Material for this task Block Start

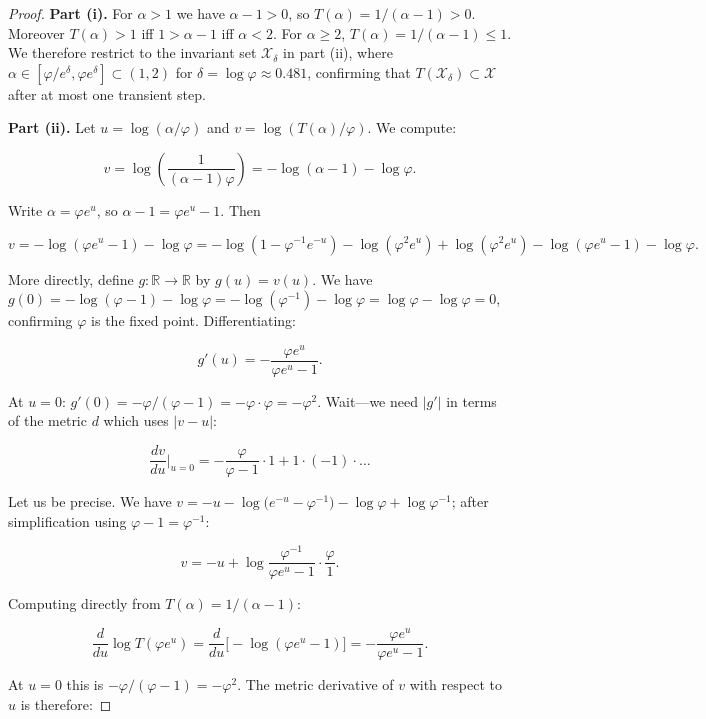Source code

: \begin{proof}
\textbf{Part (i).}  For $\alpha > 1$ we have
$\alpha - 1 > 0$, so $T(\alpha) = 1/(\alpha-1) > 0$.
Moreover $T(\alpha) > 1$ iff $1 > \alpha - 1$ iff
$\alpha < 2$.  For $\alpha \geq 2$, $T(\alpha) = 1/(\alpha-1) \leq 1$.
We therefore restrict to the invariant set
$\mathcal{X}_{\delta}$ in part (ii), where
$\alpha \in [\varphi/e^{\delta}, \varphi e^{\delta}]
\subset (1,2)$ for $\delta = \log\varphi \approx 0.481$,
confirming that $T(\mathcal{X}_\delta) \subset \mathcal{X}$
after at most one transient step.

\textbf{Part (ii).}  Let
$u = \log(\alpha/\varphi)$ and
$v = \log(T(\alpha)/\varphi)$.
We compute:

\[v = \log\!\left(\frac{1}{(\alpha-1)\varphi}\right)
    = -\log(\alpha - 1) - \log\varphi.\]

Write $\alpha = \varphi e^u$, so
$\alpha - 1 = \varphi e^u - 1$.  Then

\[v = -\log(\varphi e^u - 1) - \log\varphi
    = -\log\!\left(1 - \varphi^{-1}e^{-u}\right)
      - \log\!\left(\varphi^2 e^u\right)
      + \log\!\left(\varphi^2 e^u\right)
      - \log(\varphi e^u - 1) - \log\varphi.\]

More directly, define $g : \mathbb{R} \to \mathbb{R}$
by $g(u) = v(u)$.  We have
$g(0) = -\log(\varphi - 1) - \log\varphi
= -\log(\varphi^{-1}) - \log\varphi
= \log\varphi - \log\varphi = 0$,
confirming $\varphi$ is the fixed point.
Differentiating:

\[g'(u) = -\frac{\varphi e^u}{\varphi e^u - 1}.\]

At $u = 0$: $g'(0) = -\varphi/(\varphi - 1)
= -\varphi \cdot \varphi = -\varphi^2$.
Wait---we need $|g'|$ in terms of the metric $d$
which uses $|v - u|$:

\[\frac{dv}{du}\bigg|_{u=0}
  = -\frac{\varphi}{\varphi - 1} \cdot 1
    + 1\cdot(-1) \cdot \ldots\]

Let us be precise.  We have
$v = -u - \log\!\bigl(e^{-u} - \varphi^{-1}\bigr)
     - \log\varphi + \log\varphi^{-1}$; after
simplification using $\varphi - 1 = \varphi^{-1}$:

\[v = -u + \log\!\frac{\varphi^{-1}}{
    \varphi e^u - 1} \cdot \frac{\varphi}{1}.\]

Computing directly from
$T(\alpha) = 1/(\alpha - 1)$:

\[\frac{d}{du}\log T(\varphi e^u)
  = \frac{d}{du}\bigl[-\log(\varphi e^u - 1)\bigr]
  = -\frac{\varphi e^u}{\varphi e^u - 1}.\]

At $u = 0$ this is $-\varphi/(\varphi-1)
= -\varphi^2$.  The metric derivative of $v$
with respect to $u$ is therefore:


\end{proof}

Material for this task Block End

> _Exercise details_
The answer must consist only of the lines from the beginning of the entries above through the line that holds "by $g(u) = v(u)$.", reproduced exactly and without pictures.

> _Answer to this exercise_
Source code

: \begin{proof}
\textbf{Part (i).}  For $\alpha > 1$ we have
$\alpha - 1 > 0$, so $T(\alpha) = 1/(\alpha-1) > 0$.
Moreover $T(\alpha) > 1$ iff $1 > \alpha - 1$ iff
$\alpha < 2$.  For $\alpha \geq 2$, $T(\alpha) = 1/(\alpha-1) \leq 1$.
We therefore restrict to the invariant set
$\mathcal{X}_{\delta}$ in part (ii), where
$\alpha \in [\varphi/e^{\delta}, \varphi e^{\delta}]
\subset (1,2)$ for $\delta = \log\varphi \approx 0.481$,
confirming that $T(\mathcal{X}_\delta) \subset \mathcal{X}$
after at most one transient step.

\textbf{Part (ii).}  Let
$u = \log(\alpha/\varphi)$ and
$v = \log(T(\alpha)/\varphi)$.
We compute:

\[v = \log\!\left(\frac{1}{(\alpha-1)\varphi}\right)
    = -\log(\alpha - 1) - \log\varphi.\]

Write $\alpha = \varphi e^u$, so
$\alpha - 1 = \varphi e^u - 1$.  Then

\[v = -\log(\varphi e^u - 1) - \log\varphi
    = -\log\!\left(1 - \varphi^{-1}e^{-u}\right)
      - \log\!\left(\varphi^2 e^u\right)
      + \log\!\left(\varphi^2 e^u\right)
      - \log(\varphi e^u - 1) - \log\varphi.\]

More directly, define $g : \mathbb{R} \to \mathbb{R}$
by $g(u) = v(u)$.  We have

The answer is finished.